Getting the growing bug
Adam Green
Photo courtesy of Adam Green

Getting the growing bug

Adam Green took a winding road through college, but found his niche growing microgreens and other crops at AGreen Farms.

Subscribe
May 8, 2019

Before he founded his own vertical farm right in his own apartment building, Adam Green’s journey through college was, as he calls it, “a winding road.” He started out at Drexel University in his native Philadelphia before he transferred to Syracuse University in Upstate New York, where he changed his major “three or four times.” Green then transferred again — this time to Temple University, back home in Philadelphia — and graduated with a degree in vocational development.

“When I was at Drexel, I was a film major,” he says. “Then I guess it went from being a screenwriter and not falling in love with the film industry so much, so I wanted to be a writer. I wanted to write fiction novels, so I became an English major. Then that didn't work out.” At Syracuse, he got the "science bug" – and switched to geology – before majoring in psychology when he transferred to Temple.

It was at Temple that horticulture got onto Green’s radar. Along with his girlfriend, who majored in horticulture, Green started shopping at farmers markets in Philadelphia and volunteering at Backyard Eats, an urban garden company in the Chestnut Hill neighborhood, in 2017. Today, Green has launched his own business — AGreen Farms — a hydroponic indoor farm in Philadelphia growing microgreens, herbs, edible flowers and more.

“I think that college is kind of now become, for a lot of Millennials, a place where you find what you don't want to do — and that's kind of what it was for me for sure,” Green says. “By finding out what I didn't want to do, I found out what I was most passionate about, and that was food.”

Gaining experience

After he transferred to Temple, Green wanted to switch to horticulture as a major. But due to his previous majors, he was unable to take the requisite sciences classes. When Green graduated last May he sought out any growing experience he could. He says he applied to pretty much “any indoor farm that was a moderate success in the country.” Only one got back to him: Farm.One, a New York City specialty crop producer whose primary customers are restaurants in the Big Apple.

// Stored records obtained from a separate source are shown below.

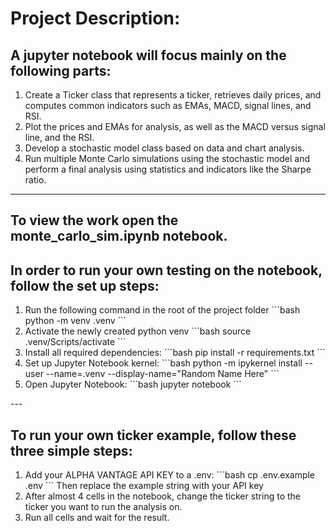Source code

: # Project Description:

## A jupyter notebook will focus mainly on the following parts:

<ol>
    <li>Create a Ticker class that represents a ticker, retrieves daily prices, and computes common indicators such as EMAs, MACD, signal lines, and RSI.</li>
    <li>Plot the prices and EMAs for analysis, as well as the MACD versus signal line, and the RSI.</li>
    <li>Develop a stochastic model class based on data and chart analysis.</li>
    <li>Run multiple Monte Carlo simulations using the stochastic model and perform a final analysis using statistics and indicators like the Sharpe ratio.</li>
</ol>

---

## To view the work open the monte_carlo_sim.ipynb notebook.
## In order to run your own testing on the notebook, follow the set up steps:

<ol>
    <li>Run the following command in the root of the project folder
        ```bash
            python -m venv .venv 
        ```
    </li>
    <li>
        Activate the newly created python venv
        ```bash
            source .venv/Scripts/activate
        ```
    </li>
    <li>
        Install all required dependencies:
        ```bash
            pip install -r requirements.txt
        ```
    </li>
    <li>
        Set up Jupyter Notebook kernel:
        ```bash
            python -m ipykernel install --user --name=.venv --display-name="Random Name Here"
        ```
    </li>
    <li>
        Open Jupyter Notebook:
        ```bash
            jupyter notebook
        ```
    </li>
</ol>
---

## To run your own ticker example, follow these three simple steps:

<ol>

<li>Add your ALPHA VANTAGE API KEY to a .env:
    ```bash
        cp .env.example .env
    ```
    Then replace the example string with your API key
</li> 

<li>
    After almost 4 cells in the notebook, change the ticker string to the ticker you want to run the analysis on. 
</li>

<li>
Run all cells and wait for the result.
</li>

</ol>

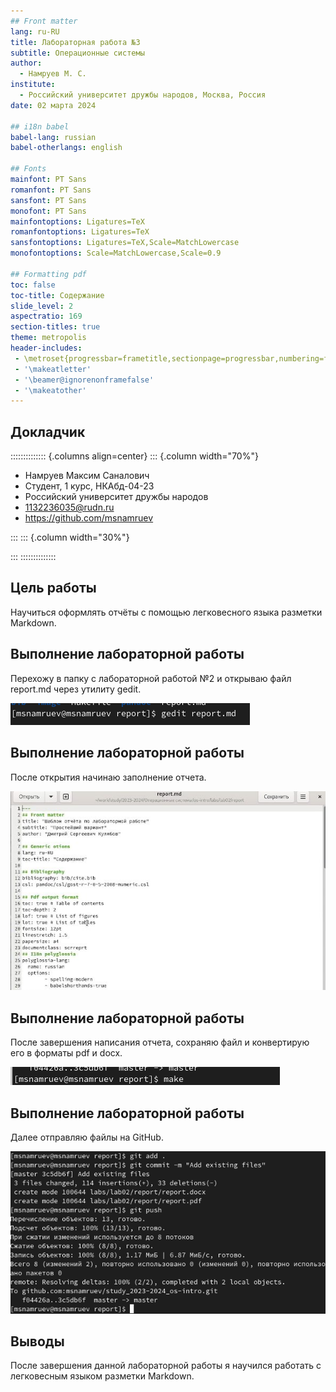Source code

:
 ```yaml
---
## Front matter
lang: ru-RU
title: Лабораторная работа №3
subtitle: Операционные системы
author:
  - Намруев М. С.
institute:
  - Российский университет дружбы народов, Москва, Россия
date: 02 марта 2024

## i18n babel
babel-lang: russian
babel-otherlangs: english

## Fonts
mainfont: PT Sans
romanfont: PT Sans
sansfont: PT Sans
monofont: PT Sans
mainfontoptions: Ligatures=TeX
romanfontoptions: Ligatures=TeX
sansfontoptions: Ligatures=TeX,Scale=MatchLowercase
monofontoptions: Scale=MatchLowercase,Scale=0.9

## Formatting pdf
toc: false
toc-title: Содержание
slide_level: 2
aspectratio: 169
section-titles: true
theme: metropolis
header-includes:
 - \metroset{progressbar=frametitle,sectionpage=progressbar,numbering=fraction}
 - '\makeatletter'
 - '\beamer@ignorenonframefalse'
 - '\makeatother'
---
```


## Докладчик

:::::::::::::: {.columns align=center}
::: {.column width="70%"}

  * Намруев Максим Саналович
  * Студент, 1 курс, НКАбд-04-23
  * Российский университет дружбы народов
  * [1132236035@rudn.ru](mailto:1132236035@rudn.ru)
  * <https://github.com/msnamruev>

:::
::: {.column width="30%"}

:::
::::::::::::::
## Цель работы

Научиться оформлять отчёты с помощью легковесного языка разметки Markdown.


## Выполнение лабораторной работы

Перехожу в папку с лабораторной работой №2 и открываю файл report.md через утилиту gedit.

![Открытие файла](./image/1.png)

## Выполнение лабораторной работы

После открытия начинаю заполнение отчета.

![Начало заполнения отчета](./image/2.png)

## Выполнение лабораторной работы

После завершения написания отчета, сохраняю файл и конвертирую его в форматы pdf и docx.

![Конвертирование файла](./image/3.png)

## Выполнение лабораторной работы

Далее отправляю файлы на GitHub.

![Отправка файлов на GitHub](./image/4.png)

## Выводы

После завершения данной лабораторной работы я научился работать с легковесным языком разметки Markdown.


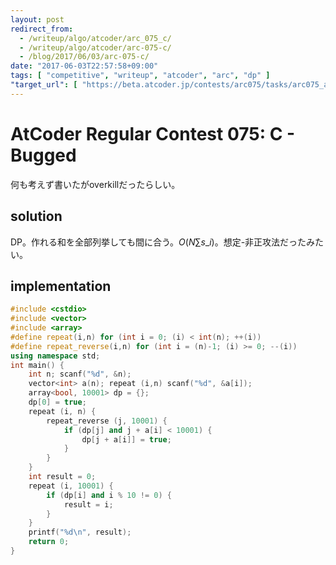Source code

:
 ```yaml
---
layout: post
redirect_from:
  - /writeup/algo/atcoder/arc_075_c/
  - /writeup/algo/atcoder/arc-075-c/
  - /blog/2017/06/03/arc-075-c/
date: "2017-06-03T22:57:58+09:00"
tags: [ "competitive", "writeup", "atcoder", "arc", "dp" ]
"target_url": [ "https://beta.atcoder.jp/contests/arc075/tasks/arc075_a" ]
---
```


# AtCoder Regular Contest 075: C - Bugged

何も考えず書いたがoverkillだったらしい。

## solution

DP。作れる和を全部列挙しても間に合う。$O(N \sum s\_i)$。想定-非正攻法だったみたい。

## implementation

``` c++
#include <cstdio>
#include <vector>
#include <array>
#define repeat(i,n) for (int i = 0; (i) < int(n); ++(i))
#define repeat_reverse(i,n) for (int i = (n)-1; (i) >= 0; --(i))
using namespace std;
int main() {
    int n; scanf("%d", &n);
    vector<int> a(n); repeat (i,n) scanf("%d", &a[i]);
    array<bool, 10001> dp = {};
    dp[0] = true;
    repeat (i, n) {
        repeat_reverse (j, 10001) {
            if (dp[j] and j + a[i] < 10001) {
                dp[j + a[i]] = true;
            }
        }
    }
    int result = 0;
    repeat (i, 10001) {
        if (dp[i] and i % 10 != 0) {
            result = i;
        }
    }
    printf("%d\n", result);
    return 0;
}
```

“When I went there I had a really great sales manager in Wilson [Gibbons] and he showed me the ropes of what it's like to walk into a restaurant unannounced with a bunch of rare and exciting products, and I was just totally bitten by the sales bug,” he says. “It was funny that I wanted to be a paid farmhand at Farm.One and they didn't have a position open, so I took what I could."

Green returned to Philadelphia in August and started applying for jobs at different farms in the area, but without a horticulture degree or science background, no opportunities presented themselves. But after a conversation with his dad Bill, a career entrepreneur, AGreen Farms was born. Initial funding came from Bill.

“We had been talking about me starting my own farm for a few years, but we wanted to get, obviously, as much experience before I took such a daring venture on, for sure,” he says. “Things just fell into place; the timing was just kind of right.”

Mapping out a business plan

Philadelphia — like New York — has a burgeoning restaurant scene where chefs crave locally-grown produce for their restaurants, Green says. It helped that his father had helped finance restaurateur Michael Schulson. Schulson had just opened Giuseppe & Sons, an Italian restaurant, and needed microgreens. And like that, AGreen Farms had its first customer.

“With my time at Farm.One, the specialty herbs started to excite me, and the edible flowers started to excite me, so it's really the unique flavors and the strong flavors that really interested me the most. They became items that I was pretty good at selling because they're so hard to access for chefs while also being local and of really high quality,” he says.

Green estimates that if he were able to add other notable area chefs and restaurants to this client list — a process that’s already begun — the farm would be set up for long-term success. As the business begins, professional chefs and some hospitality establishments are the clientele Green is after. 

To get the farm itself built, and Brandon Merrill was hired as farm manager. Merrill previously worked for Oasis Biotech, a Chinese-owned corporate growing company, and urban farming company Gotham Greens.

“We're totally giving him a ton of creative freedom, and that's why we got him on board to build this farm and not wait until the farm was built and then him say, ‘You know what? I wouldn't have done it this way,’” Green says.

The 5,000-square-foot growing space — outfitted with “bare bones” technology to keep costs down — is in Green’s apartment building. The company that owns his building, Post Brothers, was willing to lease him the space (and allow the farm to be built) in part because of an existing business relationship with Schulson. Green adds that, as opposed to other potential farm sites that wanted him to sign a five-year lease, Post Brothers allowed him to sign a more flexible lease. The plan is to prove the concept, take on investment and move into a bigger growing space to continue growing the company.

“It's going be a grind for sure, and it's not going to be easy," Green says, noting that he'll have to focus on getting the right people in place, building a great team and working hard. “We're going to be developing relationships with chefs that we haven't met and have connections with, by walking into their restaurants three days a week and knowing what products they're already purchasing from distributors from across the country, and just bringing it to them more locally, more fresh and with better quality."